───── Data shown
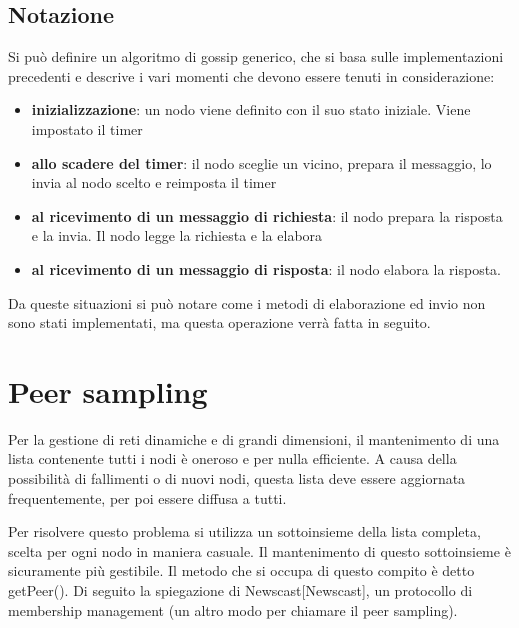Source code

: \subsection{Notazione}

Si può definire un algoritmo di gossip generico, che si basa sulle implementazioni precedenti e descrive i vari momenti che devono essere tenuti in considerazione:
\begin{itemize}
    \item \textbf{inizializzazione}: un nodo viene definito con il suo stato iniziale. Viene impostato il timer
    \item \textbf{allo scadere del timer}: il nodo sceglie un vicino, prepara il messaggio, lo invia al nodo scelto e reimposta il timer
    \item \textbf{al ricevimento di un messaggio di richiesta}: il nodo prepara la risposta e la invia. Il nodo legge la richiesta e la elabora
    \item \textbf{al ricevimento di un messaggio di risposta}: il nodo elabora la risposta.
\end{itemize}

Da queste situazioni si può notare come i metodi di elaborazione ed invio non sono stati implementati, ma questa operazione verrà fatta in seguito. 

\section{Peer sampling}

Per la gestione di reti dinamiche e di grandi dimensioni, il mantenimento di una lista contenente tutti i nodi è oneroso e per nulla efficiente. A causa della possibilità di fallimenti o di nuovi nodi, questa lista deve essere aggiornata frequentemente, per poi essere diffusa a tutti. 

Per risolvere questo problema si utilizza un sottoinsieme della lista completa, scelta per ogni nodo in maniera casuale. Il mantenimento di questo sottoinsieme è sicuramente più gestibile. 
Il metodo che si occupa di questo compito è detto getPeer().
Di seguito la spiegazione di Newscast[Newscast], un protocollo di membership management (un altro modo per chiamare il peer sampling).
──────────
### Task details
Send back every line above exactly, skipping all pictures.

### Solution to the problem
Source code

: \subsection{Notazione}

Si può definire un algoritmo di gossip generico, che si basa sulle implementazioni precedenti e descrive i vari momenti che devono essere tenuti in considerazione:
\begin{itemize}
    \item \textbf{inizializzazione}: un nodo viene definito con il suo stato iniziale. Viene impostato il timer
    \item \textbf{allo scadere del timer}: il nodo sceglie un vicino, prepara il messaggio, lo invia al nodo scelto e reimposta il timer
    \item \textbf{al ricevimento di un messaggio di richiesta}: il nodo prepara la risposta e la invia. Il nodo legge la richiesta e la elabora
    \item \textbf{al ricevimento di un messaggio di risposta}: il nodo elabora la risposta.
\end{itemize}

Da queste situazioni si può notare come i metodi di elaborazione ed invio non sono stati implementati, ma questa operazione verrà fatta in seguito. 

\section{Peer sampling}

Per la gestione di reti dinamiche e di grandi dimensioni, il mantenimento di una lista contenente tutti i nodi è oneroso e per nulla efficiente. A causa della possibilità di fallimenti o di nuovi nodi, questa lista deve essere aggiornata frequentemente, per poi essere diffusa a tutti. 

Per risolvere questo problema si utilizza un sottoinsieme della lista completa, scelta per ogni nodo in maniera casuale. Il mantenimento di questo sottoinsieme è sicuramente più gestibile. 
Il metodo che si occupa di questo compito è detto getPeer().
Di seguito la spiegazione di Newscast[Newscast], un protocollo di membership management (un altro modo per chiamare il peer sampling).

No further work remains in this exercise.